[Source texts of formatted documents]
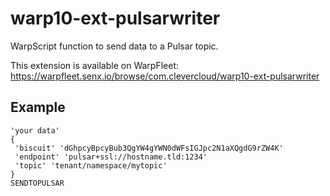 # warp10-ext-pulsarwriter

WarpScript function to send data to a Pulsar topic.

This extension is available on WarpFleet: https://warpfleet.senx.io/browse/com.clevercloud/warp10-ext-pulsarwriter

## Example

```warpscript
'your data'
{
 'biscuit' 'dGhpcyBpcyBub3QgYW4gYWN0dWFsIGJpc2N1aXQgdG9rZW4K'
 'endpoint' 'pulsar+ssl://hostname.tld:1234'
 'topic' 'tenant/namespace/mytopic'
}
SENDTOPULSAR
```
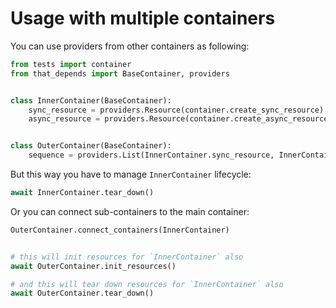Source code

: # Usage with multiple containers

You can use providers from other containers as following:
```python
from tests import container
from that_depends import BaseContainer, providers


class InnerContainer(BaseContainer):
    sync_resource = providers.Resource(container.create_sync_resource)
    async_resource = providers.Resource(container.create_async_resource)


class OuterContainer(BaseContainer):
    sequence = providers.List(InnerContainer.sync_resource, InnerContainer.async_resource)
```

But this way you have to manage `InnerContainer` lifecycle:

```python
await InnerContainer.tear_down()
```

Or you can connect sub-containers to the main container:

```python
OuterContainer.connect_containers(InnerContainer)


# this will init resources for `InnerContainer` also
await OuterContainer.init_resources()

# and this will tear down resources for `InnerContainer` also
await OuterContainer.tear_down()
```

__REQUIRED WORK__:
Look through the data above. Find each line with the string "also" and copy it.

__RESULT BELOW__:
# this will init resources for `InnerContainer` also
# and this will tear down resources for `InnerContainer` also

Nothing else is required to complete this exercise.